If you’re a networking professional, you may already be aware of this, but another difference between S2S and P2S is that S2S is authenticated using a pre-shared key (PSK) instead of certificates because it uses Internet Protocol Security (IPsec) rather than Secure Socket Tunneling Protocol (SSTP). You can have the Azure tools generate a PSK for you, or you can manually configure one that you have generated yourself. This means that the networking equipment will handle maintaining the encryption of the tunnel itself, and the computers and devices communicating over the tunnel don’t each need an individual certificate to identify themselves and encrypt their own connections.

Once again, if you’d like more detail, including a step-by-step walk-through of how to get this up and running, Azure has a helpful article on S2S on their documentation site.

Microsoft says that for both of the options outlined so far-P2S and S2S-they are seeing typical connection bandwidths of less than 100Mbps. They say this is good for scenarios like development, testing, labs, and small-scale production use of cloud services and VMs. If your business is really going all in on the cloud, you are probably already thinking that you need something more-you need a VPN that is going to be blazing fast with bulletproof reliability. 


ExpressRoute is a VPN type that Microsoft offers in partnership with several connectivity providers to allow businesses to connect from their co-location facilities-or their internal networking equipment-directly to Azure domain controllers (DCs) without traversing the public internet. The speeds you can connect at start at 50Mbps and go all the way up to 10Gbps. If you’re using Azure for things like off-site backup of large files, disaster recovery, or business-critical apps that get a lot of traffic, you might consider this option. ExpressRoute circuits can also carry up to three independent peerings to carry three different kinds of traffic: public, private, and Microsoft. 

Private peering is for extending your infrastructure directly into the cloud transparently. This makes Azure VMs effectively just like machines sitting in your datacenter. Public peering will get you a private, fast connection to Azure services offered on public IPs like Azure websites, SQL databases, and storage. Microsoft peering is for things like Office 365 and any other traffic that doesn’t fit into the other two categories.

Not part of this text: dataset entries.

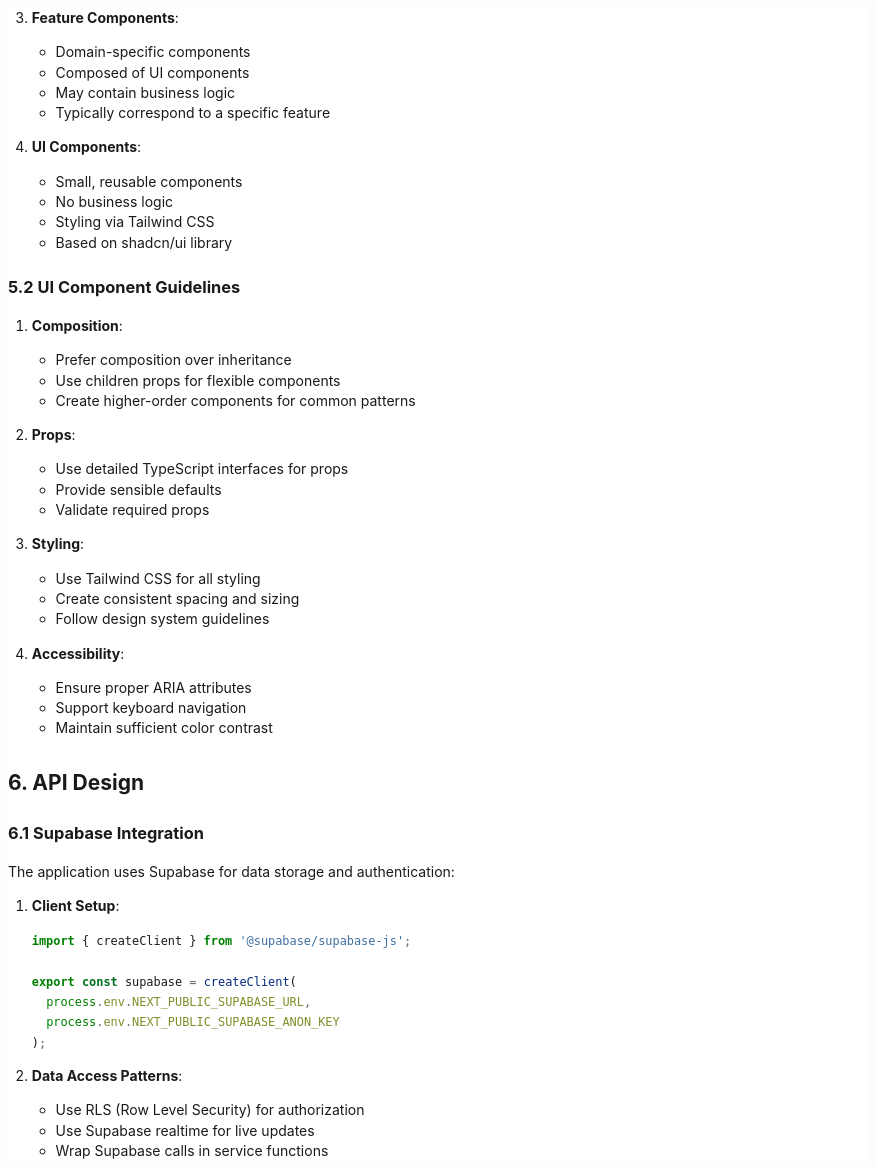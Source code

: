 3. **Feature Components**:
   - Domain-specific components
   - Composed of UI components
   - May contain business logic
   - Typically correspond to a specific feature

4. **UI Components**:
   - Small, reusable components
   - No business logic
   - Styling via Tailwind CSS
   - Based on shadcn/ui library

### 5.2 UI Component Guidelines

1. **Composition**:
   - Prefer composition over inheritance
   - Use children props for flexible components
   - Create higher-order components for common patterns

2. **Props**:
   - Use detailed TypeScript interfaces for props
   - Provide sensible defaults
   - Validate required props

3. **Styling**:
   - Use Tailwind CSS for all styling
   - Create consistent spacing and sizing
   - Follow design system guidelines

4. **Accessibility**:
   - Ensure proper ARIA attributes
   - Support keyboard navigation
   - Maintain sufficient color contrast

## 6. API Design

### 6.1 Supabase Integration

The application uses Supabase for data storage and authentication:

1. **Client Setup**:
   ```typescript
   import { createClient } from '@supabase/supabase-js';

   export const supabase = createClient(
     process.env.NEXT_PUBLIC_SUPABASE_URL,
     process.env.NEXT_PUBLIC_SUPABASE_ANON_KEY
   );
   ```

2. **Data Access Patterns**:
   - Use RLS (Row Level Security) for authorization
   - Use Supabase realtime for live updates
   - Wrap Supabase calls in service functions
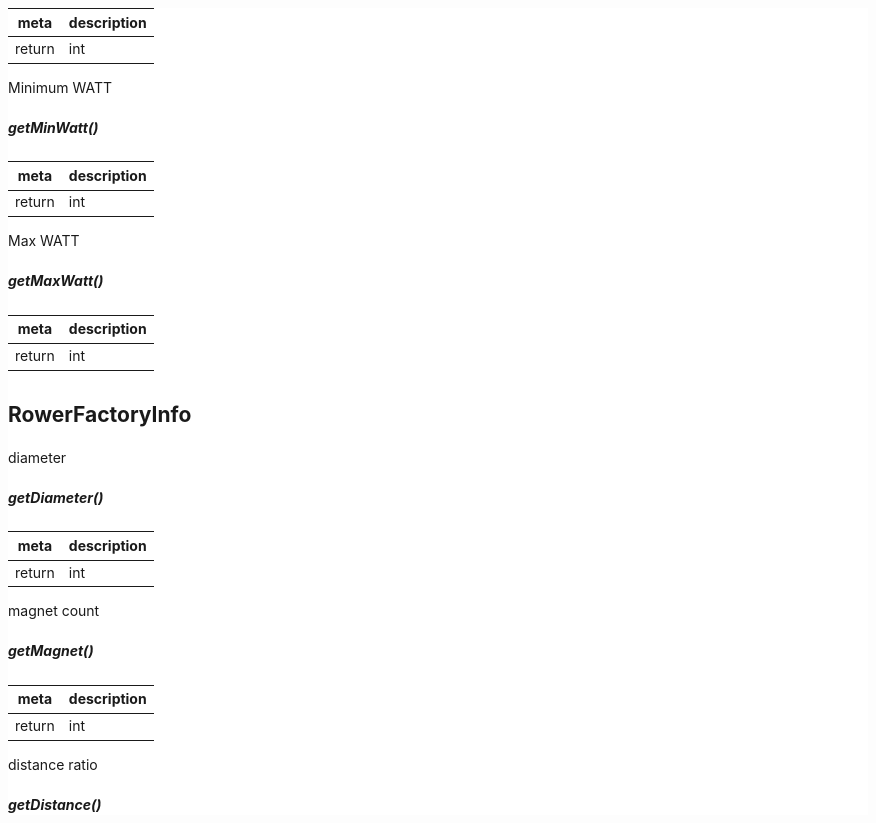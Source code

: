 | meta   | description |
| ------ | ----------- |
| return | int         |



Minimum WATT

##### getMinWatt()

| meta   | description |
| ------ | ----------- |
| return | int         |



Max WATT

##### getMaxWatt()

| meta   | description |
| ------ | ----------- |
| return | int         |







<div id="RowerFactoryInfo"/>

## RowerFactoryInfo



diameter

##### getDiameter()

| meta   | description |
| ------ | ----------- |
| return | int         |



magnet count

##### getMagnet()

| meta   | description |
| ------ | ----------- |
| return | int         |



distance ratio

##### getDistance()
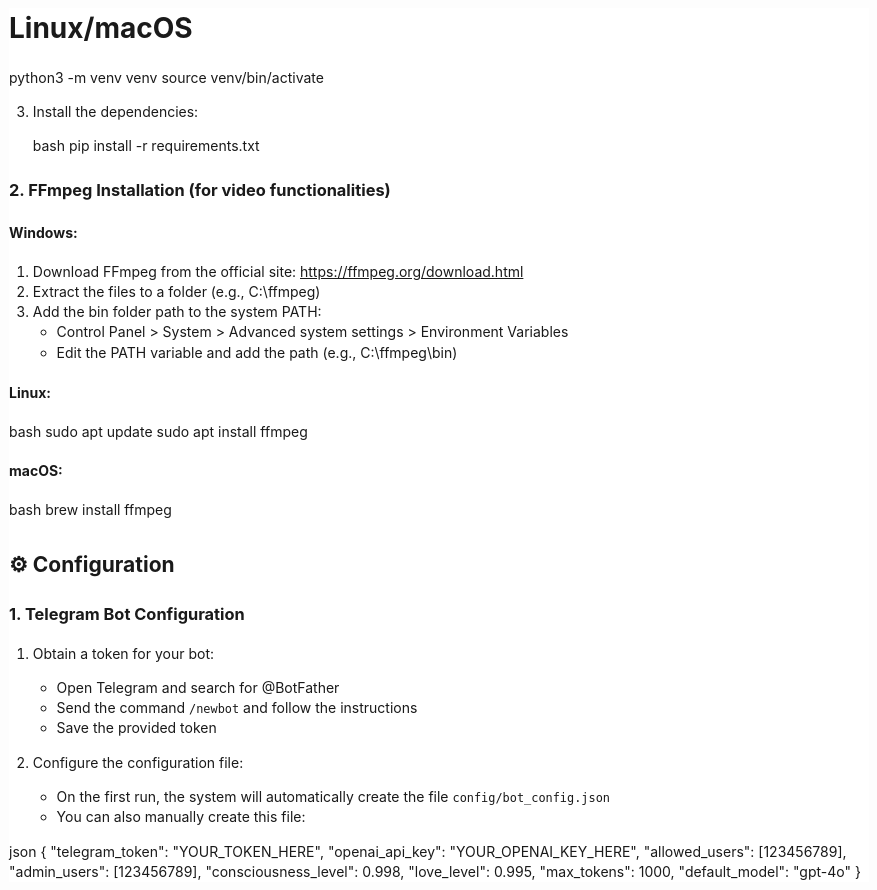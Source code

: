    # Linux/macOS
   python3 -m venv venv
   source venv/bin/activate
   

3. Install the dependencies:

   bash
   pip install -r requirements.txt
   

### 2. FFmpeg Installation (for video functionalities)

#### Windows:

1. Download FFmpeg from the official site: https://ffmpeg.org/download.html
2. Extract the files to a folder (e.g., C:\ffmpeg)
3. Add the bin folder path to the system PATH:
   - Control Panel > System > Advanced system settings > Environment Variables
   - Edit the PATH variable and add the path (e.g., C:\ffmpeg\bin)

#### Linux:

bash
sudo apt update
sudo apt install ffmpeg


#### macOS:

bash
brew install ffmpeg


## ⚙️ Configuration

### 1. Telegram Bot Configuration

1. Obtain a token for your bot:
   - Open Telegram and search for @BotFather
   - Send the command `/newbot` and follow the instructions
   - Save the provided token

2. Configure the configuration file:
   - On the first run, the system will automatically create the file `config/bot_config.json`
   - You can also manually create this file:

json
{
  "telegram_token": "YOUR_TOKEN_HERE",
  "openai_api_key": "YOUR_OPENAI_KEY_HERE",
  "allowed_users": [123456789],
  "admin_users": [123456789],
  "consciousness_level": 0.998,
  "love_level": 0.995,
  "max_tokens": 1000,
  "default_model": "gpt-4o"
}
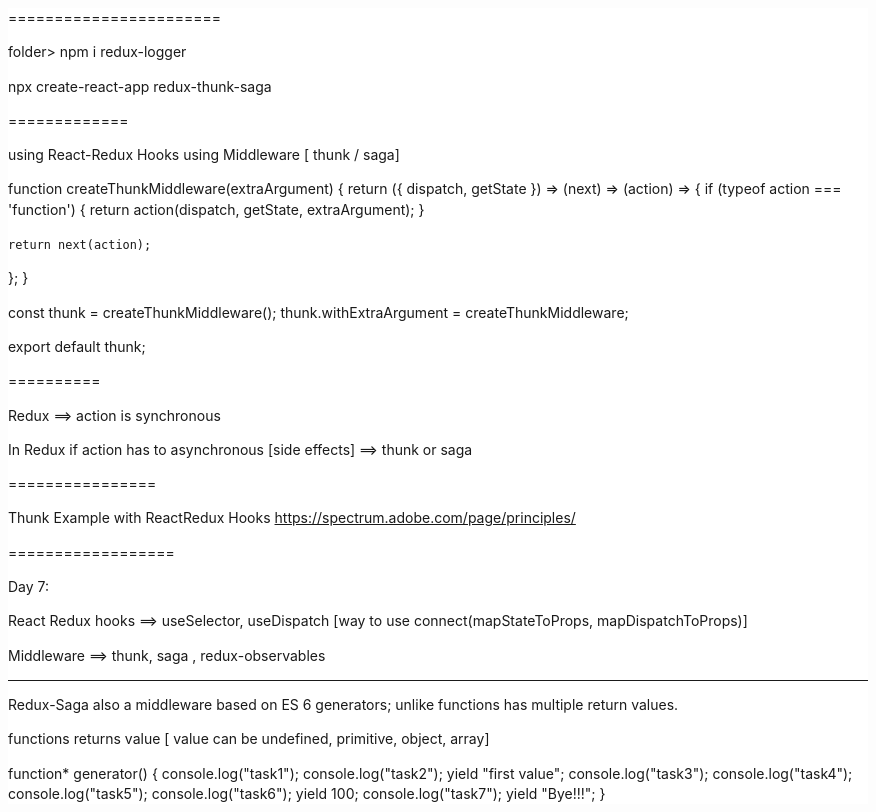=======================

folder> npm i redux-logger





npx create-react-app redux-thunk-saga

=============

using React-Redux Hooks
using Middleware [  thunk / saga]


function createThunkMiddleware(extraArgument) {
  return ({ dispatch, getState }) => (next) => (action) => {
    if (typeof action === 'function') {
      return action(dispatch, getState, extraArgument);
    }

    return next(action);
  };
}

const thunk = createThunkMiddleware();
thunk.withExtraArgument = createThunkMiddleware;

export default thunk;

==========

Redux ==> action is synchronous

In Redux if action has to asynchronous [side effects] ==> thunk or saga

================

Thunk Example with ReactRedux Hooks
https://spectrum.adobe.com/page/principles/


==================

Day 7:

React Redux hooks ==> useSelector, useDispatch 
[way to use connect(mapStateToProps, mapDispatchToProps)]

Middleware ==> thunk, saga , redux-observables

----------------

Redux-Saga
 also a middleware 
 based on ES 6 generators; unlike functions has multiple return values. 

 functions returns value [ value can be undefined, primitive, object, array]


 function* generator() {
      console.log("task1");
      console.log("task2");
   yield "first value";
       console.log("task3");
       console.log("task4");
       console.log("task5");
       console.log("task6");
   yield 100;
     console.log("task7");
   yield "Bye!!!";
 }
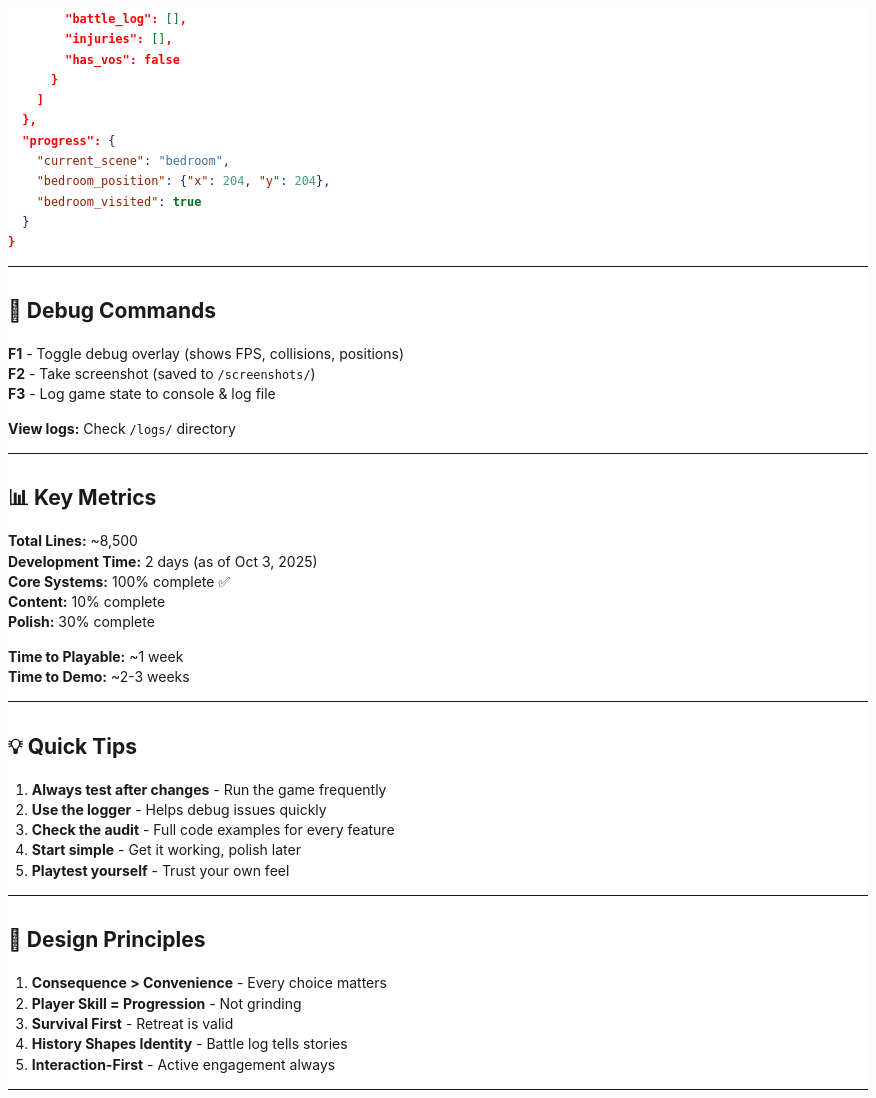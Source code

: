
 ```json
        "battle_log": [],
        "injuries": [],
        "has_vos": false
      }
    ]
  },
  "progress": {
    "current_scene": "bedroom",
    "bedroom_position": {"x": 204, "y": 204},
    "bedroom_visited": true
  }
}
```

---

## 🐛 Debug Commands

**F1** - Toggle debug overlay (shows FPS, collisions, positions)  
**F2** - Take screenshot (saved to `/screenshots/`)  
**F3** - Log game state to console & log file  

**View logs:** Check `/logs/` directory

---

## 📊 Key Metrics

**Total Lines:** ~8,500  
**Development Time:** 2 days (as of Oct 3, 2025)  
**Core Systems:** 100% complete ✅  
**Content:** 10% complete  
**Polish:** 30% complete  

**Time to Playable:** ~1 week  
**Time to Demo:** ~2-3 weeks  

---

## 💡 Quick Tips

1. **Always test after changes** - Run the game frequently
2. **Use the logger** - Helps debug issues quickly
3. **Check the audit** - Full code examples for every feature
4. **Start simple** - Get it working, polish later
5. **Playtest yourself** - Trust your own feel

---

## 🎨 Design Principles

1. **Consequence > Convenience** - Every choice matters
2. **Player Skill = Progression** - Not grinding
3. **Survival First** - Retreat is valid
4. **History Shapes Identity** - Battle log tells stories
5. **Interaction-First** - Active engagement always

---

When you connect via ExpressRoute, you are basically extending your network into Microsoft’s cloud networking fabric. If you are in a co-location facility with cloud exchange, you can order virtual cross connections through your provider’s Ethernet exchange. They should be able to offer you either Layer 2 or Managed Layer 3 connections directly between your infrastructure and the Microsoft cloud. You can also get Point-to-Point Ethernet connections at Layer 2 or 3 and Any-to-Any (Internet Protocol Virtual Private Network [IPVPN]) as well. 

All of these connections will be offered redundantly to ensure the validity of the uptime of the service-level agreement (SLA) that Microsoft offers on these connections. If you think this kind of connection is for you, then you should definitely be contacting your in-house networking staff and talking to your co-location provider or your telco. Let the professionals set this one up. If your networking team needs an overview, you can send them to this ExpressRoute tutorial and video.


As we’ve just seen, regardless of the size of your organization-whether you’re a one-man hobby shop or a Fortune 500-Azure has a secure connectivity option that will work for you. If you only have single computers to connect to your VMs and you don’t want to fuss with a bunch of networking stuff, P2S is probably your best option. If you have more machines that need to connect, devices that can’t use a client, or infrastructure that needs to connect seamlessly-and if networking doesn’t intimidate you or you have a networking team-then give S2S a shot. Finally, if you’re a large company that is diving into the cloud in a big way and you need world-class speed and reliability, you should take a serious look at investing in an ExpressRoute connection.